(Pictures paired with source code)
+ + +

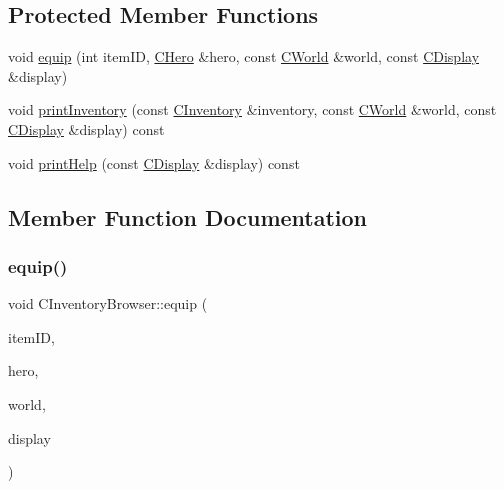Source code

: \subsection*{Protected Member Functions}
\begin{DoxyCompactItemize}
\item 
void \mbox{\hyperlink{class_c_inventory_browser_ac865349ca08d9402c869d8e5450c689a}{equip}} (int item\+ID, \mbox{\hyperlink{class_c_hero}{C\+Hero}} \&hero, const \mbox{\hyperlink{class_c_world}{C\+World}} \&world, const \mbox{\hyperlink{class_c_display}{C\+Display}} \&display)
\item 
void \mbox{\hyperlink{class_c_inventory_browser_a022cb6fc703bd156921816554c7a18b8}{print\+Inventory}} (const \mbox{\hyperlink{class_c_inventory}{C\+Inventory}} \&inventory, const \mbox{\hyperlink{class_c_world}{C\+World}} \&world, const \mbox{\hyperlink{class_c_display}{C\+Display}} \&display) const
\item 
void \mbox{\hyperlink{class_c_inventory_browser_a96d9a928a1931b0df289b91baa3ae071}{print\+Help}} (const \mbox{\hyperlink{class_c_display}{C\+Display}} \&display) const
\end{DoxyCompactItemize}


\subsection{Member Function Documentation}
\mbox{\label{class_c_inventory_browser_ac865349ca08d9402c869d8e5450c689a}} 
\subsubsection{\texorpdfstring{equip()}{equip()}}
{\footnotesize\ttfamily void C\+Inventory\+Browser\+::equip (\begin{DoxyParamCaption}\item[{int}]{item\+ID,  }\item[{\mbox{\hyperlink{class_c_hero}{C\+Hero}} \&}]{hero,  }\item[{const \mbox{\hyperlink{class_c_world}{C\+World}} \&}]{world,  }\item[{const \mbox{\hyperlink{class_c_display}{C\+Display}} \&}]{display }\end{DoxyParamCaption})\hspace{0.3cm}{\ttfamily [protected]}}

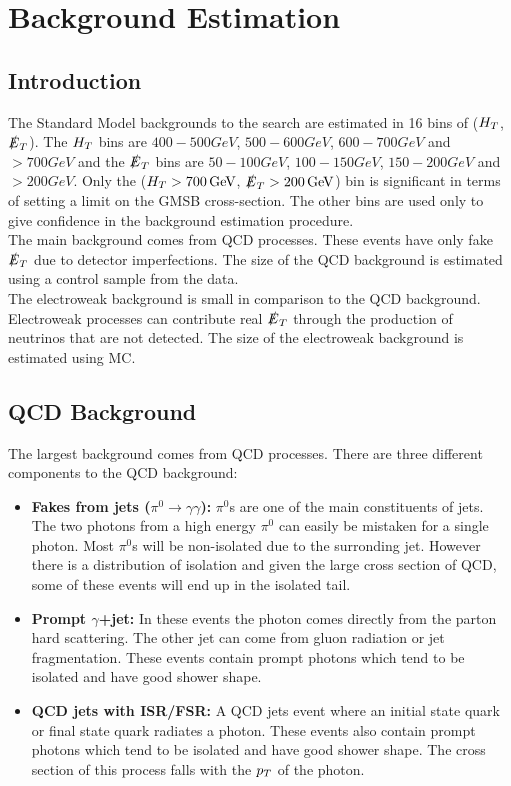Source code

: \chapter{Background Estimation}

\section{Introduction}

The Standard Model backgrounds to the search are estimated in 16 bins of ($H_{T}$,
$\slashed{E}_{T}$). The $H_{T}$ bins are $400-500\unit{GeV}$, $500-600\unit{GeV}$,
$600-700\unit{GeV}$ and $>700\unit{GeV}$ and the $\slashed{E}_{T}$ bins are
$50-100\unit{GeV}$, $100-150\unit{GeV}$, $150-200\unit{GeV}$ and
$>200\unit{GeV}$. Only the ($H_{T}>700\, \mathrm{GeV}$, $\slashed{E}_{T}>200\, \mathrm{GeV}$) bin is
significant in terms of setting a limit on the GMSB cross-section. The other
bins are used only to give confidence in the background estimation procedure. \\

The main background comes from QCD processes. These events have only fake $\slashed{E}_{T}$
due to detector imperfections. The size of the QCD background is estimated using 
a control sample from the data. \\

The electroweak background is small in comparison to the QCD background.
Electroweak processes can contribute real $\slashed{E}_{T}$ through the production of
neutrinos that are not detected. The size of the electroweak background is 
estimated using MC.

\section{QCD Background}
\label{sec:QCD_Background}

The largest background comes from QCD processes. There are three different 
components to the QCD background:

\begin{itemize}
\item {\bf Fakes from jets ($\pi^{0}\rightarrow\gamma\gamma$):} $\pi^{0}$s are
one of the main constituents of jets. The two photons from a high energy 
$\pi^{0}$ can easily be mistaken for a single photon. Most $\pi^{0}$s will be 
non-isolated due to the surronding jet. However there is a distribution of 
isolation and given the large cross section of QCD, some of these events will 
end up in the isolated tail.
\item {\bf Prompt $\gamma$+jet:} In these events the photon comes directly from
the parton hard scattering. The other jet can come from gluon radiation or
jet fragmentation. These events contain prompt photons which tend to be isolated
and have good shower shape.
\item {\bf QCD jets with ISR/FSR:} A QCD jets event where an initial state quark
or final state quark radiates a photon. These events also contain prompt photons
which tend to be isolated and have good shower shape. The cross section of this 
process falls with the $p_{T}$ of the photon. 
\end{itemize}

+ + +

Activity | Retype exactly, please, only the lines of the entries that run from the one containing "or final state" to the last.

Response |
or final state quark radiates a photon. These events also contain prompt photons
which tend to be isolated and have good shower shape. The cross section of this 
process falls with the $p_{T}$ of the photon. 
\end{itemize}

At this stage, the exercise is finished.